→ **What this task involves**:
Make an exact copy of all the records that follow, apart from the pictures.

→ **Data listing**:
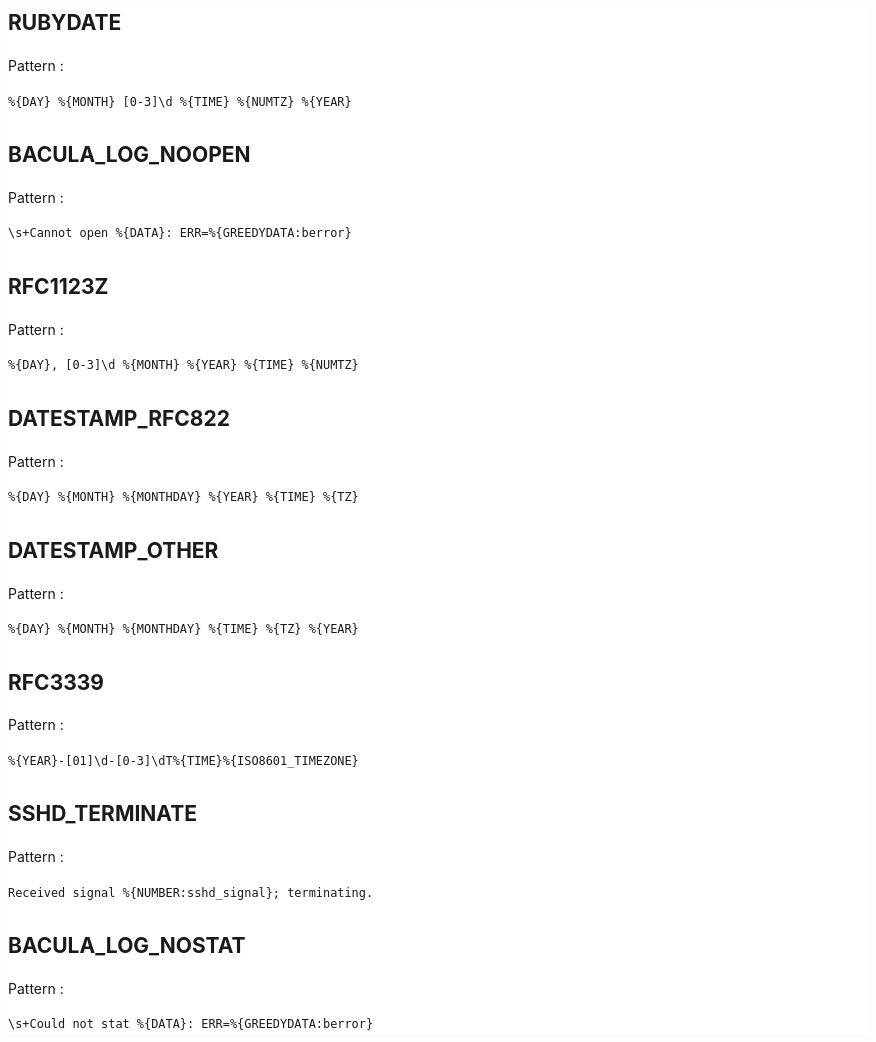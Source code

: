 ## RUBYDATE

Pattern :
```
%{DAY} %{MONTH} [0-3]\d %{TIME} %{NUMTZ} %{YEAR}
```

## BACULA_LOG_NOOPEN

Pattern :
```
\s+Cannot open %{DATA}: ERR=%{GREEDYDATA:berror}
```

## RFC1123Z

Pattern :
```
%{DAY}, [0-3]\d %{MONTH} %{YEAR} %{TIME} %{NUMTZ}
```

## DATESTAMP_RFC822

Pattern :
```
%{DAY} %{MONTH} %{MONTHDAY} %{YEAR} %{TIME} %{TZ}
```

## DATESTAMP_OTHER

Pattern :
```
%{DAY} %{MONTH} %{MONTHDAY} %{TIME} %{TZ} %{YEAR}
```

## RFC3339

Pattern :
```
%{YEAR}-[01]\d-[0-3]\dT%{TIME}%{ISO8601_TIMEZONE}
```

## SSHD_TERMINATE

Pattern :
```
Received signal %{NUMBER:sshd_signal}; terminating.
```

## BACULA_LOG_NOSTAT

Pattern :
```
\s+Could not stat %{DATA}: ERR=%{GREEDYDATA:berror}
```
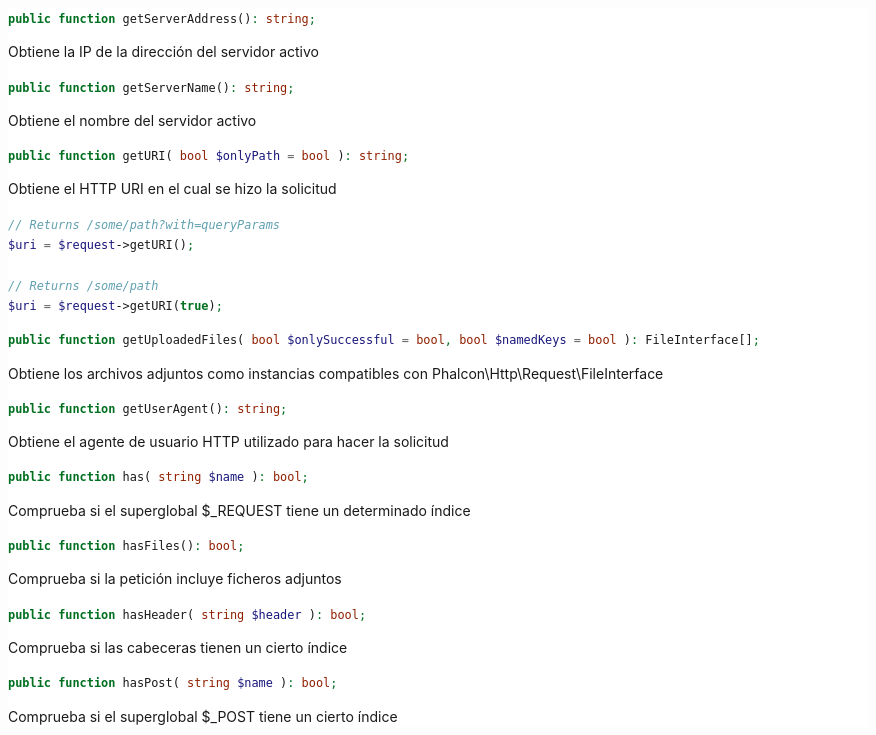 
```php
public function getServerAddress(): string;
```
Obtiene la IP de la dirección del servidor activo


```php
public function getServerName(): string;
```
Obtiene el nombre del servidor activo


```php
public function getURI( bool $onlyPath = bool ): string;
```
Obtiene el HTTP URI en el cual se hizo la solicitud

```php
// Returns /some/path?with=queryParams
$uri = $request->getURI();

// Returns /some/path
$uri = $request->getURI(true);
```


```php
public function getUploadedFiles( bool $onlySuccessful = bool, bool $namedKeys = bool ): FileInterface[];
```
Obtiene los archivos adjuntos como instancias compatibles con Phalcon\Http\Request\FileInterface


```php
public function getUserAgent(): string;
```
Obtiene el agente de usuario HTTP utilizado para hacer la solicitud


```php
public function has( string $name ): bool;
```
Comprueba si el superglobal $_REQUEST tiene un determinado índice


```php
public function hasFiles(): bool;
```
Comprueba si la petición incluye ficheros adjuntos


```php
public function hasHeader( string $header ): bool;
```
Comprueba si las cabeceras tienen un cierto índice


```php
public function hasPost( string $name ): bool;
```
Comprueba si el superglobal $_POST tiene un cierto índice

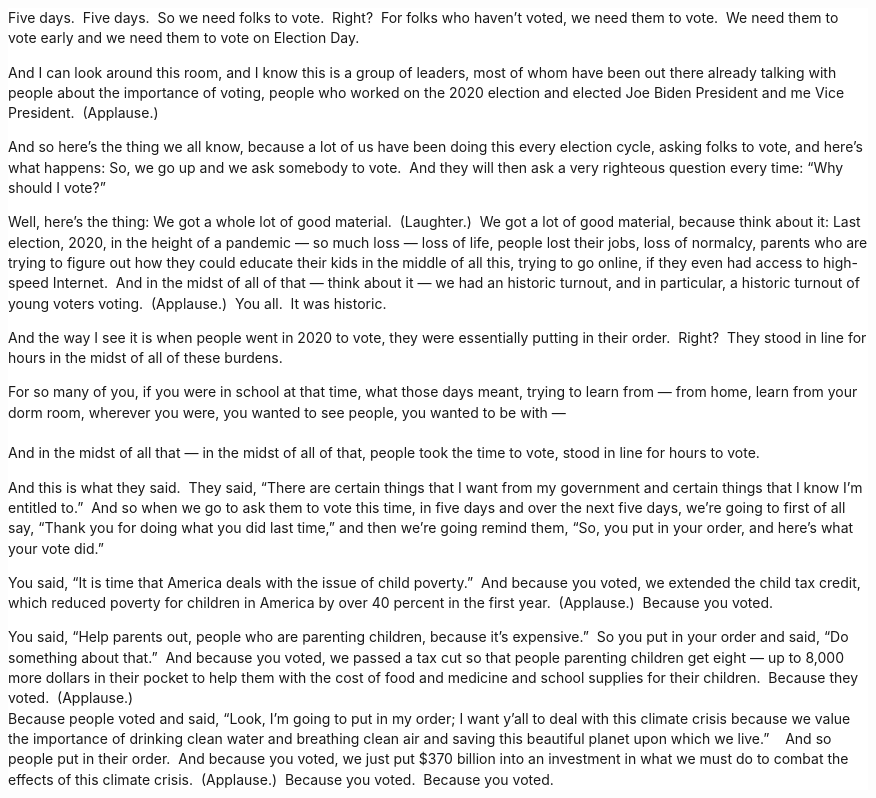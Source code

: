 Five days.  Five days.  So we need folks to vote.  Right?  For folks who
haven’t voted, we need them to vote.  We need them to vote early and we
need them to vote on Election Day.  
  
And I can look around this room, and I know this is a group of leaders,
most of whom have been out there already talking with people about the
importance of voting, people who worked on the 2020 election and elected
Joe Biden President and me Vice President.  (Applause.)  
  
And so here’s the thing we all know, because a lot of us have been doing
this every election cycle, asking folks to vote, and here’s what
happens: So, we go up and we ask somebody to vote.  And they will then
ask a very righteous question every time: “Why should I vote?”  
  
Well, here’s the thing: We got a whole lot of good material. 
(Laughter.)  We got a lot of good material, because think about it: Last
election, 2020, in the height of a pandemic — so much loss — loss of
life, people lost their jobs, loss of normalcy, parents who are trying
to figure out how they could educate their kids in the middle of all
this, trying to go online, if they even had access to high-speed
Internet.  And in the midst of all of that — think about it — we had an
historic turnout, and in particular, a historic turnout of young voters
voting.  (Applause.)  You all.  It was historic.  
  
And the way I see it is when people went in 2020 to vote, they were
essentially putting in their order.  Right?  They stood in line for
hours in the midst of all of these burdens.  
  
For so many of you, if you were in school at that time, what those days
meant, trying to learn from — from home, learn from your dorm room,
wherever you were, you wanted to see people, you wanted to be with —  
   
And in the midst of all that — in the midst of all of that, people took
the time to vote, stood in line for hours to vote.  
  
And this is what they said.  They said, “There are certain things that I
want from my government and certain things that I know I’m entitled
to.”  And so when we go to ask them to vote this time, in five days and
over the next five days, we’re going to first of all say, “Thank you for
doing what you did last time,” and then we’re going remind them, “So,
you put in your order, and here’s what your vote did.”  
  
You said, “It is time that America deals with the issue of child
poverty.”  And because you voted, we extended the child tax credit,
which reduced poverty for children in America by over 40 percent in the
first year.  (Applause.)  Because you voted.  
  
You said, “Help parents out, people who are parenting children, because
it’s expensive.”  So you put in your order and said, “Do something about
that.”  And because you voted, we passed a tax cut so that people
parenting children get eight — up to 8,000 more dollars in their pocket
to help them with the cost of food and medicine and school supplies for
their children.  Because they voted.  (Applause.)  
Because people voted and said, “Look, I’m going to put in my order; I
want y’all to deal with this climate crisis because we value the
importance of drinking clean water and breathing clean air and saving
this beautiful planet upon which we live.”    And so people put in their
order.  And because you voted, we just put $370 billion into an
investment in what we must do to combat the effects of this climate
crisis.  (Applause.)  Because you voted.  Because you voted.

→ **Solution**:
Source code

: ## RUBYDATE

Pattern :
```
%{DAY} %{MONTH} [0-3]\d %{TIME} %{NUMTZ} %{YEAR}
```

## BACULA_LOG_NOOPEN

Pattern :
```
\s+Cannot open %{DATA}: ERR=%{GREEDYDATA:berror}
```

## RFC1123Z

Pattern :
```
%{DAY}, [0-3]\d %{MONTH} %{YEAR} %{TIME} %{NUMTZ}
```

## DATESTAMP_RFC822

Pattern :
```
%{DAY} %{MONTH} %{MONTHDAY} %{YEAR} %{TIME} %{TZ}
```

## DATESTAMP_OTHER

Pattern :
```
%{DAY} %{MONTH} %{MONTHDAY} %{TIME} %{TZ} %{YEAR}
```

## RFC3339

Pattern :
```
%{YEAR}-[01]\d-[0-3]\dT%{TIME}%{ISO8601_TIMEZONE}
```

## SSHD_TERMINATE

Pattern :
```
Received signal %{NUMBER:sshd_signal}; terminating.
```

## BACULA_LOG_NOSTAT

Pattern :
```
\s+Could not stat %{DATA}: ERR=%{GREEDYDATA:berror}
```
```php
public function getServerAddress(): string;
```
Obtiene la IP de la dirección del servidor activo


```php
public function getServerName(): string;
```
Obtiene el nombre del servidor activo


```php
public function getURI( bool $onlyPath = bool ): string;
```
Obtiene el HTTP URI en el cual se hizo la solicitud

```php
// Returns /some/path?with=queryParams
$uri = $request->getURI();

// Returns /some/path
$uri = $request->getURI(true);
```


```php
public function getUploadedFiles( bool $onlySuccessful = bool, bool $namedKeys = bool ): FileInterface[];
```
Obtiene los archivos adjuntos como instancias compatibles con Phalcon\Http\Request\FileInterface


```php
public function getUserAgent(): string;
```
Obtiene el agente de usuario HTTP utilizado para hacer la solicitud


```php
public function has( string $name ): bool;
```
Comprueba si el superglobal $_REQUEST tiene un determinado índice


```php
public function hasFiles(): bool;
```
Comprueba si la petición incluye ficheros adjuntos


```php
public function hasHeader( string $header ): bool;
```
Comprueba si las cabeceras tienen un cierto índice


```php
public function hasPost( string $name ): bool;
```
Comprueba si el superglobal $_POST tiene un cierto índice

Source code

: Five days.  Five days.  So we need folks to vote.  Right?  For folks who
haven’t voted, we need them to vote.  We need them to vote early and we
need them to vote on Election Day.  
  
And I can look around this room, and I know this is a group of leaders,
most of whom have been out there already talking with people about the
importance of voting, people who worked on the 2020 election and elected
Joe Biden President and me Vice President.  (Applause.)  
  
And so here’s the thing we all know, because a lot of us have been doing
this every election cycle, asking folks to vote, and here’s what
happens: So, we go up and we ask somebody to vote.  And they will then
ask a very righteous question every time: “Why should I vote?”  
  
Well, here’s the thing: We got a whole lot of good material. 
(Laughter.)  We got a lot of good material, because think about it: Last
election, 2020, in the height of a pandemic — so much loss — loss of
life, people lost their jobs, loss of normalcy, parents who are trying
to figure out how they could educate their kids in the middle of all
this, trying to go online, if they even had access to high-speed
Internet.  And in the midst of all of that — think about it — we had an
historic turnout, and in particular, a historic turnout of young voters
voting.  (Applause.)  You all.  It was historic.  
  
And the way I see it is when people went in 2020 to vote, they were
essentially putting in their order.  Right?  They stood in line for
hours in the midst of all of these burdens.  
  
For so many of you, if you were in school at that time, what those days
meant, trying to learn from — from home, learn from your dorm room,
wherever you were, you wanted to see people, you wanted to be with —  
   
And in the midst of all that — in the midst of all of that, people took
the time to vote, stood in line for hours to vote.  
  
And this is what they said.  They said, “There are certain things that I
want from my government and certain things that I know I’m entitled
to.”  And so when we go to ask them to vote this time, in five days and
over the next five days, we’re going to first of all say, “Thank you for
doing what you did last time,” and then we’re going remind them, “So,
you put in your order, and here’s what your vote did.”  
  
You said, “It is time that America deals with the issue of child
poverty.”  And because you voted, we extended the child tax credit,
which reduced poverty for children in America by over 40 percent in the
first year.  (Applause.)  Because you voted.  
  
You said, “Help parents out, people who are parenting children, because
it’s expensive.”  So you put in your order and said, “Do something about
that.”  And because you voted, we passed a tax cut so that people
parenting children get eight — up to 8,000 more dollars in their pocket
to help them with the cost of food and medicine and school supplies for
their children.  Because they voted.  (Applause.)  
Because people voted and said, “Look, I’m going to put in my order; I
want y’all to deal with this climate crisis because we value the
importance of drinking clean water and breathing clean air and saving
this beautiful planet upon which we live.”    And so people put in their
order.  And because you voted, we just put $370 billion into an
investment in what we must do to combat the effects of this climate
crisis.  (Applause.)  Because you voted.  Because you voted.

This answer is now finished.